Service Workers’ Words
Since March, we’ve been relying heavily on service workers, those operating the essentials while the rest of the country slows or stops. The second half of the Fall 2020 issue of Rattle features work by poets who have served long periods of time as service workers.
In this section, readers can find Marylisa DeDomenicis’s “Excuse Me” and Jackleen Holton’s “The Hunter,” both of which discuss working in a restaurant. DeDomenicis writes of the prevalent racism in the kitchen where the speaker works, and Holton focuses on the sexism and harassment the women face at the restaurant where her speaker works. In both of these, the other workers advocate for each other when the higher-ups either do nothing or contribute to the problem. The speaker in DeDomenicis’s piece sticks up for the bullied Mexican bus boy, and the waitresses in Holton’s piece work the buddy system together so they’re never alone, lessening the severity of their harassment.

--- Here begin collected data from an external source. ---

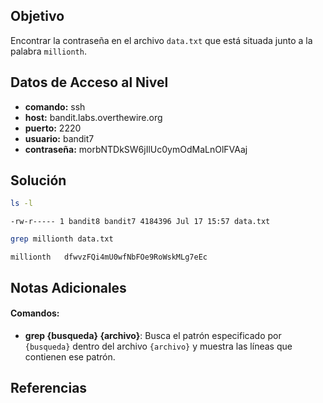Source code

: ## Objetivo
Encontrar la contraseña en el archivo `data.txt` que está situada junto a la palabra `millionth`.

## Datos de Acceso al Nivel
- **comando:** ssh
- **host:** bandit.labs.overthewire.org
- **puerto:** 2220
- **usuario:** bandit7
- **contraseña:** morbNTDkSW6jIlUc0ymOdMaLnOlFVAaj

## Solución
```bash
ls -l
```
```text
-rw-r----- 1 bandit8 bandit7 4184396 Jul 17 15:57 data.txt
```
```bash
grep millionth data.txt
```
```text
millionth	dfwvzFQi4mU0wfNbFOe9RoWskMLg7eEc
```

## Notas Adicionales
#### Comandos:
* **grep {busqueda} {archivo}**:  Busca el patrón especificado por `{busqueda}` dentro del archivo `{archivo}` y muestra las líneas que contienen ese patrón.

## Referencias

Laurie Uttich’s “To My Student with the Dime-Sized Bruises on the Back of Her Arms Who’s Still on Her Cellphone” stuck out to me most starkly. In this poem, the speaker notices her student’s bruises and implores that she put down her phone, her abusive boyfriend on the other end, so she can trade it for a pen and “Take a piece of the dark and put it on a page.” Sylvia Plath and Virginia Woolf stand by as supporting characters, offering comfort and a room of one’s own. Uttich’s use of language as the poem addresses the student is clever and flows quickly, familiar images flashing through the lines.
While we continue to rely on service workers to keep the world running, make sure to take time to hear their voices and their stories in their own words.